EL CARBONERO Y EL SEÑOR

_Lunes 7._--No hubiera dicho nunca Garrón, seguramente, lo que dijo ayer por la mañana Carlos Nobis a Beti. Carlos es muy orgulloso, porque su padre es un gran señor: un señor alto, con barba negra, muy serio, que va casi todos los días para acompañar a su hijo. Ayer por la mañana Nobis se peleó con Beti, uno de los más pequeños, hijo de un carbonero, y no sabiendo ya qué replicarle porque no tenía razón, le dijo alto: “Tu padre es un andrajoso”. Beti se puso muy encarnado y no dijo nada; pero se le saltaron las lágrimas, y cuando fué a su casa se lo contó a su padre, y el carbonero, hombre pequeño y muy negro, fué a la lección de la tarde con el muchacho de la mano, a dar las quejas al maestro. Mientras las daba, y como todos estábamos callados, el padre de Nobis, que le estaba quitando la capa a su hijo, como acostumbra, desde el umbral de la puerta, oyó pronunciar su nombre y entró a pedir explicaciones. Es este señor--respondió el maestro--que ha venido a quejarse porque su hijo de usted, Carlos, dijo a su niño: “Tu padre es un andrajoso”.

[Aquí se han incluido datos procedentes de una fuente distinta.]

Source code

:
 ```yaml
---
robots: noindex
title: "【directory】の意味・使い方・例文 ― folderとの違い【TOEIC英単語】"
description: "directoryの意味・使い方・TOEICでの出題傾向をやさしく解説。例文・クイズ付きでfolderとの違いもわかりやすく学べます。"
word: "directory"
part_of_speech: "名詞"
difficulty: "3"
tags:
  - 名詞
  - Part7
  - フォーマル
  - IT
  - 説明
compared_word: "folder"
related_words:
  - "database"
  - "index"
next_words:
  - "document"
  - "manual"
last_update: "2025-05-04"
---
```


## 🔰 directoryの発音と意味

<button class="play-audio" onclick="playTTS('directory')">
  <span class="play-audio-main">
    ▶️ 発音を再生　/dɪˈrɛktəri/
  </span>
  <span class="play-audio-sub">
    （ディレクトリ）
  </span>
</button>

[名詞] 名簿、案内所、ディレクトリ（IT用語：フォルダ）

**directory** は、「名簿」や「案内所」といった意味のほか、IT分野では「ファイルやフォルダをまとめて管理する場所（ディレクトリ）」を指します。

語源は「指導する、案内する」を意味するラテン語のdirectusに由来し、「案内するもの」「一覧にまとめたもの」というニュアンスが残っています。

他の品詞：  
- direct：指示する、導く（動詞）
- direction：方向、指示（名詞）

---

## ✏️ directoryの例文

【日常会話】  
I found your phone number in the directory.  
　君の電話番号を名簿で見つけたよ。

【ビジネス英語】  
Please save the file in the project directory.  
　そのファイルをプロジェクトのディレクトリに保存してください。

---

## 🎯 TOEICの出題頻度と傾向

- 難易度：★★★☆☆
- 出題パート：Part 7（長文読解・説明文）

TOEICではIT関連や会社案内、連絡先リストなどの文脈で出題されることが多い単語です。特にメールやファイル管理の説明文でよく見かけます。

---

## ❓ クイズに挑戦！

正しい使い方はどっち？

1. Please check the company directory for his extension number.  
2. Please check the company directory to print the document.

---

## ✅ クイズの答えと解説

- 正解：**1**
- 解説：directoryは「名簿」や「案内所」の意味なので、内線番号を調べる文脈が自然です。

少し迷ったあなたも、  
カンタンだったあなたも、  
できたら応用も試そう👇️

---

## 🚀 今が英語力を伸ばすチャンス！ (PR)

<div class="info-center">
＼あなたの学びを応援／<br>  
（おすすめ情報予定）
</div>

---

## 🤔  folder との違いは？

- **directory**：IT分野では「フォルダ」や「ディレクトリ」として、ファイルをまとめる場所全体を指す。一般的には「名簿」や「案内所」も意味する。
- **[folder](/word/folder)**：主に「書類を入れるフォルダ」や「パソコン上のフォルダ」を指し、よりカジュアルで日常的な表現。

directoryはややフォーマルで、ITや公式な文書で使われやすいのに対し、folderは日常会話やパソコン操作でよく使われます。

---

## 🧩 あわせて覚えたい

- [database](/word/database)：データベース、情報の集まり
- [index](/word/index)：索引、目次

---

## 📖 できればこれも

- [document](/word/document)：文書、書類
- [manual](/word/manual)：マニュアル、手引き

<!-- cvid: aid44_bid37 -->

El padre de Nobis arrugó la frente y se puso algo encarnado. Después preguntó a su hijo: “¿Has dicho esa palabra?”.

El hijo, de pie, en medio de la escuela, con la cabeza baja delante del pequeño Beti, no respondió. Entonces el padre lo agarró de un brazo, le hizo avanzar más enfrente de Beti, hasta el punto de que casi se tocaban, y le dijo: “Pídele perdón”.

El carbonero quiso interponerse, diciendo: “No, no”; pero el señor no lo consintió, y volvió a decir a su hijo: “Pídele perdón. Repite mis palabras: Yo te pido perdón de la palabra injuriosa, insensata, innoble que dije contra tu padre, al cual el mío tiene mucho honor en estrechar su mano”.

El carbonero hizo ademán resuelto de decir: “No quiero”. El señor no lo consintió, y su hijo dijo lentamente, con voz cortada, sin alzar los ojos del suelo: “¡Yo te pido perdón... de la palabra injuriosa... insensata... innoble, que dije contra tu padre, al cual el mío... tiene mucho honor en estrechar su mano!”. Entonces el señor dió la mano al carbonero, que se la estrechó con fuerza; y después, de un empujón repentino, echó a su hijo entre los brazos de Carlos Nobis. “Hágame el favor de ponerlos juntos”, dijo el caballero al maestro. Éste puso a Beti en el banco de Nobis. Cuando estuvieron en su sitio, el padre de Carlos saludó y salió.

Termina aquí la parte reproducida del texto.